WHAT IS REQUIRED
Pull from the data below each line where the word "curRoot" occurs, and copy it.
=== Begin Enclosure ===
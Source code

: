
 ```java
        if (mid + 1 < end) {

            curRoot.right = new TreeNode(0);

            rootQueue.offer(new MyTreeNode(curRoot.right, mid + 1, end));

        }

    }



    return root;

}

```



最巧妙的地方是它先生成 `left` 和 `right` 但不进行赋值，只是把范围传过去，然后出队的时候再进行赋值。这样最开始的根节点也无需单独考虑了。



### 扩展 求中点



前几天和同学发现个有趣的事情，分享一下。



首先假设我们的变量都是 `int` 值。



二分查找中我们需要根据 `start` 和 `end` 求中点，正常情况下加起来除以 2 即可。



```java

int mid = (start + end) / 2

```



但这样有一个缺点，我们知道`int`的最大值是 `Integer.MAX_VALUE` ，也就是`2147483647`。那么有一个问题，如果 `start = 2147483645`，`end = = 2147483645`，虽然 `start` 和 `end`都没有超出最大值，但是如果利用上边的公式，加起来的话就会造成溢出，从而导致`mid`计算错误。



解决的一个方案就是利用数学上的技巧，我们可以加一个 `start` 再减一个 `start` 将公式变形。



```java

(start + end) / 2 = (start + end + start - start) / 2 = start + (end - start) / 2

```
=== End Enclosure ===
RESPONSE
            curRoot.right = new TreeNode(0);
            rootQueue.offer(new MyTreeNode(curRoot.right, mid + 1, end));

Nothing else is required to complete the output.